張愔陪在青霓身邊總是淡淡的笑著,心中卻被這蕭瑟景象染了幾分悲涼。這是和她在一起的最後一刻了,一會回到住處就要與她分道揚鑣……該如何開口告訴她,他母親臨終所說的那些話?該如何開口告訴她,他們不能在一起了?該如何開口告訴她,他這次隨行是最後為她做的事?
該如何開口?
而立在大樹下的青霓卻渾然不覺,只沉浸在這難得的幸福之中。
“阿愔,今天怎麼比平時多練了一會?”青霓緩步上前,體貼的遞上拭汗的手巾。
“因為,有個美麗的姑娘目不轉睛的盯著我,我當然要多表現一下了。”張愔笑著,微微俯身偏著腦袋,等著她擦汗。

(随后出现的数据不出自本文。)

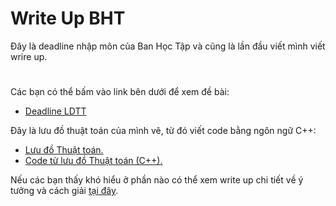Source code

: # Write Up BHT
Đây là deadline nhập môn của Ban Học Tập và cũng là lần đầu viết mình viết wrire up.
#
Các bạn có thể bấm vào link bên dưới để xem đề bài:
- [Deadline LDTT](https://drive.google.com/file/d/1Tf0uljRKgxDHpSYT-wfVkzG4wlTDK89e/view?fbclid=IwAR0IQ1rzSMuDaOCzNNEVWS2FNcbbbOWkvH-XavZeAr3u-F_Txi__LlSF_jI)

Đây là lưu đồ thuật toán của mình vẽ, từ đó viết code bằng ngôn ngữ C++:
- [Lưu đồ Thuật toán.](https://drive.google.com/file/d/1YZQUHe-R0ihjJH5_zdTF9vpEYGDaRMSo/view?usp=sharing)
- [Code từ lưu đồ Thuật toán (C++).](https://github.com/Tsouth113/Write-up-BHT/tree/main/Code%20l%C6%B0u%20%C4%91%C3%B4%CC%80%20thu%C3%A2%CC%A3t%20toa%CC%81n)

Nếu các bạn thấy khó hiểu ở phần nào có thể xem write up chi tiết về ý tưởng và cách giải [tại đây](https://github.com/Tsouth113/Write-up-BHT/blob/main/Write_up.md).


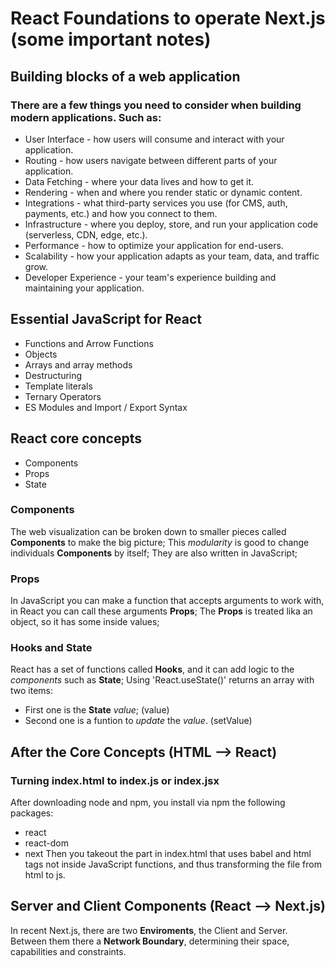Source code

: # React Foundations to operate Next.js (some important notes)

## Building blocks of a web application

### There are a few things you need to consider when building modern applications. Such as:

- User Interface - how users will consume and interact with your application.
- Routing - how users navigate between different parts of your application.
- Data Fetching - where your data lives and how to get it.
- Rendering - when and where you render static or dynamic content.
- Integrations - what third-party services you use (for CMS, auth, payments, etc.) and how you connect to them.
- Infrastructure - where you deploy, store, and run your application code (serverless, CDN, edge, etc.).
- Performance - how to optimize your application for end-users.
- Scalability - how your application adapts as your team, data, and traffic grow.
- Developer Experience - your team's experience building and maintaining your application.

## Essential JavaScript for React

- Functions and Arrow Functions
- Objects
- Arrays and array methods
- Destructuring
- Template literals
- Ternary Operators
- ES Modules and Import / Export Syntax

## React core concepts

- Components
- Props
- State

### Components
The web visualization can be broken down to smaller pieces called **Components** to make the big picture;
This *modularity* is good to change individuals **Components** by itself;
They are also written in JavaScript;

### Props 
In JavaScript you can make a function that accepts arguments to work with, in React you can call these arguments **Props**;
The **Props** is treated lika an object, so it has some inside values;

### Hooks and State
React has a set of functions called **Hooks**, and it can add logic to the *components* such as **State**;
Using 'React.useState()' returns an array with two items:
- First one is the **State** *value*; (value)
- Second one is a funtion to *update* the *value*. (setValue)

## After the Core Concepts (HTML --> React)

### Turning index.html to index.js or index.jsx
After downloading node and npm, you install via npm the following packages:
- react
- react-dom
- next
Then you takeout the part in index.html that uses babel and html tags not inside JavaScript functions,
and thus transforming the file from html to js.

## Server and Client Components (React --> Next.js)
In recent Next.js, there are two **Enviroments**, the Client and Server.
Between them there a **Network Boundary**, determining their space, capabilities and constraints.
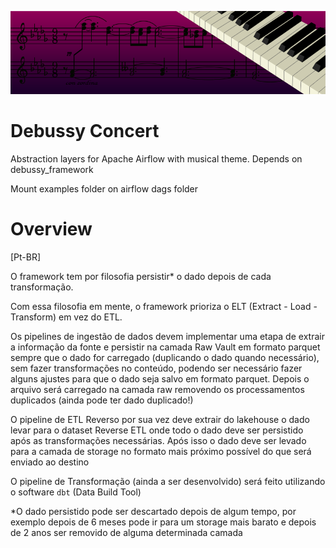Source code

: ![Debussy Concert](banner_debussy.png "Debussy Concert")
# Debussy Concert
Abstraction layers for Apache Airflow with musical theme. Depends on debussy_framework

Mount examples folder on airflow dags folder


# Overview

[Pt-BR]

O framework tem por filosofia persistir* o dado depois de cada transformação.

Com essa filosofia em mente, o framework prioriza o ELT (Extract - Load - Transform) em vez do ETL.

Os pipelines de ingestão de dados devem implementar uma etapa de extrair a informação da fonte e persistir na camada Raw Vault em formato parquet sempre que o dado for carregado (duplicando o dado quando necessário), sem fazer transformações no conteúdo, podendo ser necessário fazer alguns ajustes para que o dado seja salvo em formato parquet. Depois o arquivo será carregado na camada raw removendo os processamentos duplicados (ainda pode ter dado duplicado!)

O pipeline de ETL Reverso por sua vez deve extrair do lakehouse o dado levar para o dataset Reverse ETL onde todo o dado deve ser persistido após as transformações necessárias. Após isso o dado deve ser levado para a camada de storage no formato mais próximo possível do que será enviado ao destino

O pipeline de Transformação (ainda a ser desenvolvido) será feito utilizando o software `dbt` (Data Build Tool)

*O dado persistido pode ser descartado depois de algum tempo, por exemplo depois de 6 meses pode ir para um storage mais barato e depois de 2 anos ser removido de alguma determinada camada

她雙頰微紅,眼睛帶笑,一邊溫柔的擦拭一邊說:“你若沒看我,怎知我在看你呢?被我逮著了吧,晨練不專心!”
張愔覺得眼前這個會和他鬥嘴的小女子可愛極了,心裡的陰霾也就消散了些,朝她一笑,“我見過善良勇敢的你,機智大膽的你,冷漠熱心的你,受傷堅強的你,溫柔體貼的你,我本以為我見過“所有的你”了,沒想到今天還讓我見到淘氣鬥嘴的你。實話告訴我,還有多少個你是我沒見過的?”
她開心的笑了,含情脈脈的看著他,“我教你個辦法,可以見到‘所有的我’。”
張愔溫柔的注視著她,認真的聽著她接下來的話。
“你娶了我的話就可以有一輩子的時間看到‘所有的我’了。”
青霓本是無心之話,可說出來了還是有所期待。她一直以為這個時候張愔會和她提成親的事,或者會開心的承諾與她永遠在一起,又或者會深情的看著她回答一聲“好”……她怎麼都沒想到在自己覺得最幸福的時候,在自己最期待的時候等來的是他長久的沉默。

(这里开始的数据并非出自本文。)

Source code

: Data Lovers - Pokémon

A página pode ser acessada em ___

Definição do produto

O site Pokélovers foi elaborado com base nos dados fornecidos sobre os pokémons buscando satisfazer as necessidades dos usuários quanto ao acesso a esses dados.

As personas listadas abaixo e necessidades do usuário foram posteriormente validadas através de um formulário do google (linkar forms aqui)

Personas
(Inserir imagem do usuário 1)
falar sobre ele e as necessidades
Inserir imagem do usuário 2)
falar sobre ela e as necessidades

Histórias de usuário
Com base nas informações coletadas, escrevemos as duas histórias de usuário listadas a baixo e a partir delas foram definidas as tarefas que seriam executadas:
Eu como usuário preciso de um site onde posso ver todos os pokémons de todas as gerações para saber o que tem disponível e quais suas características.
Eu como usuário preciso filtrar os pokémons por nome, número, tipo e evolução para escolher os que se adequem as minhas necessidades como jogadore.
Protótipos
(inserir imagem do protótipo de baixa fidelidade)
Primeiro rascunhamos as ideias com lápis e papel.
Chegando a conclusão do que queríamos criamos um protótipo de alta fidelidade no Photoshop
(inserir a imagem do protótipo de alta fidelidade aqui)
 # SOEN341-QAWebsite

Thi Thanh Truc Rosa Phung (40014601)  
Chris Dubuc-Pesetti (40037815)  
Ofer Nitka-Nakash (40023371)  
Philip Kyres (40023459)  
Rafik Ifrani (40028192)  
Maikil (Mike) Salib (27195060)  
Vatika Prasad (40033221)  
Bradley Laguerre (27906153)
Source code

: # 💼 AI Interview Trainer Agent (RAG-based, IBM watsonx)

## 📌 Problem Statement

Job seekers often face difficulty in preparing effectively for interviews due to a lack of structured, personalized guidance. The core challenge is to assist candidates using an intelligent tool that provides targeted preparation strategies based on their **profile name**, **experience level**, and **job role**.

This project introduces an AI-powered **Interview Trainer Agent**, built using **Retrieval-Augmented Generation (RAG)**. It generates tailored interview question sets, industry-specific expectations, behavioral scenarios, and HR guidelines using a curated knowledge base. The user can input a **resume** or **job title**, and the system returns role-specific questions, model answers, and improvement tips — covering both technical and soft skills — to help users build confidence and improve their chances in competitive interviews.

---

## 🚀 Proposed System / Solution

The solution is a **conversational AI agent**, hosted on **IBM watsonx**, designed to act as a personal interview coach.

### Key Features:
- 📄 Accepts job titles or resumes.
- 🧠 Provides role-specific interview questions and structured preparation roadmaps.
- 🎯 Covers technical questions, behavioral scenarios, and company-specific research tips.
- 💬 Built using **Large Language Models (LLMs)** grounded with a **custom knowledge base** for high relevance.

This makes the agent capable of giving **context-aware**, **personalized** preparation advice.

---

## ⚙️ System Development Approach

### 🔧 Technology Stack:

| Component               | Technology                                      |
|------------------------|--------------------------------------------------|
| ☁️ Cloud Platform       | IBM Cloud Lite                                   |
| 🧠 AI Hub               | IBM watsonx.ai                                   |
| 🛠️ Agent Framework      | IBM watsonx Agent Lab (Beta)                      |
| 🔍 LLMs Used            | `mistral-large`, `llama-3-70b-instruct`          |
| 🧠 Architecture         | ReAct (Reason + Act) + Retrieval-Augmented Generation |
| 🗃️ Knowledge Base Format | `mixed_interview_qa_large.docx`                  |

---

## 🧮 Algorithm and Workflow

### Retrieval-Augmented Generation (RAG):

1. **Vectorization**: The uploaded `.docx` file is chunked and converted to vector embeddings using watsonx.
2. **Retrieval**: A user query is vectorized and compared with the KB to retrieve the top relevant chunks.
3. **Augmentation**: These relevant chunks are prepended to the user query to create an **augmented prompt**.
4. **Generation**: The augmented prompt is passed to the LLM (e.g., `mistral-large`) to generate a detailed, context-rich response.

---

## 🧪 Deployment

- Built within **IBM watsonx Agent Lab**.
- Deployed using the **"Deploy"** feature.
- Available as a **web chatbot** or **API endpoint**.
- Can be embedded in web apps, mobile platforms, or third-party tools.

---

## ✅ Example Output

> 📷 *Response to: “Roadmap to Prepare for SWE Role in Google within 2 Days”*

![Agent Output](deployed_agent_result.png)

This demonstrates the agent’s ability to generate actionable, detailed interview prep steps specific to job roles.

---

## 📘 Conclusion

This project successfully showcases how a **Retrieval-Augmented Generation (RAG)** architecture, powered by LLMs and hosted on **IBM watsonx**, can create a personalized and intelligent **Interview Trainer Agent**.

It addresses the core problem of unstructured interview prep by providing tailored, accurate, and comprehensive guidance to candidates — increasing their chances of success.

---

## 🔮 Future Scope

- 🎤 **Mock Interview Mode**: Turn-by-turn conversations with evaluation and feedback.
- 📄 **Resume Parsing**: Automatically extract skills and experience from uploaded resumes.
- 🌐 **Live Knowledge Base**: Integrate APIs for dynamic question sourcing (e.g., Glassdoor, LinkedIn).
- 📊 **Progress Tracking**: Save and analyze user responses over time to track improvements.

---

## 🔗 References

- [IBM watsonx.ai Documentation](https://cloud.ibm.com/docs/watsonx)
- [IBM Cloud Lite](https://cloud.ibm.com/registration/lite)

她心中一滯,已感到無限失落,仍忍不住再問一次,“你說這樣好不好呀?”
話說出來,她竟覺得自己的聲音都在顫抖,那麼的小心翼翼。原來她這麼害怕他不要她!
“青霓,我,我不得不娶曉柔。”張愔掙扎半天,舌頭都捋不直了,說的話是詞不達意,“或者我們選擇不成親,就這樣在一起一輩子?可以嗎?”
見到她臉上的笑容逐漸散去,眼底的失望隱隱含著驚慌無助,張愔的心底也充滿了恐懼。他並沒有思量自己說的話,更沒想到這句話會讓聽的人多麼傷心。
他沉默的太久,久到說出的聲音讓她覺得陌生,好像突然不認識眼前這個人了。她怔怔的盯了他半天,眼神慢慢覆上一層冰霜,失望的目光也慢慢轉向悲傷,周遭的氣溫瞬間下降不少,從心底透出一股寒意。
她始終是一語不發,直到張愔擔憂的叫她的名字,她似回過神來,覺得五臟六腑都在痛,於是立即轉身往住的方向走,走的越來越快,最後跑了起來。
張愔在她身後跟著,著急的喊她。
她跑的越來越快,淚眼婆娑,視線都模糊了,突然一塊石頭絆了她的腳,她摔倒在地,疼的眼淚像決了堤的洪水般湧出來;張愔忙扶起她,卻被她大力的甩開,他從不曾見到她如此傷心惱怒的模樣,猶如受傷的小獸,他心疼自責極了,想往自己身上刺上兩劍。
“青霓,你不要這樣。其實我愛你就可以了呀,也不是非要成親吧?”張愔不會說話,情急之下沒組織語言,說的仍然是亂七八糟。
青霓艱難的站起身,幽幽眼眸迸發出傷心欲絕的目光,落在面前人臉上,用極力剋制著平靜的口吻說:“不成親,永遠在一起?你當我是什麼!我知道你是介意我和你父親的過往,介意那些流言蜚語,你不用再說了,我都明白,你娶曉柔吧,我們也不必再見了。”
她說的決絕,從不曾有過的決絕。
“我不是這個意思,我從沒有這樣想過。青霓,如果你堅持要成親,那我們就成親。只要你開心!”張愔握住她的雙肩,激動的說。
青霓一臉茫然的看著他,“我堅持?”
她擦乾臉上的淚水,冷冷的說:“你不必委屈自己了,我也不需要你的施捨,我並不是非君不嫁。張愔,謝謝你這些日子對我的照顧,以後就不麻煩你了。”
聽見如此冷漠決絕的話,張愔真的慌了,他的確想過要和青霓道別,可真的發生的時候,他才知道自己有多痛,只想著如何挽留。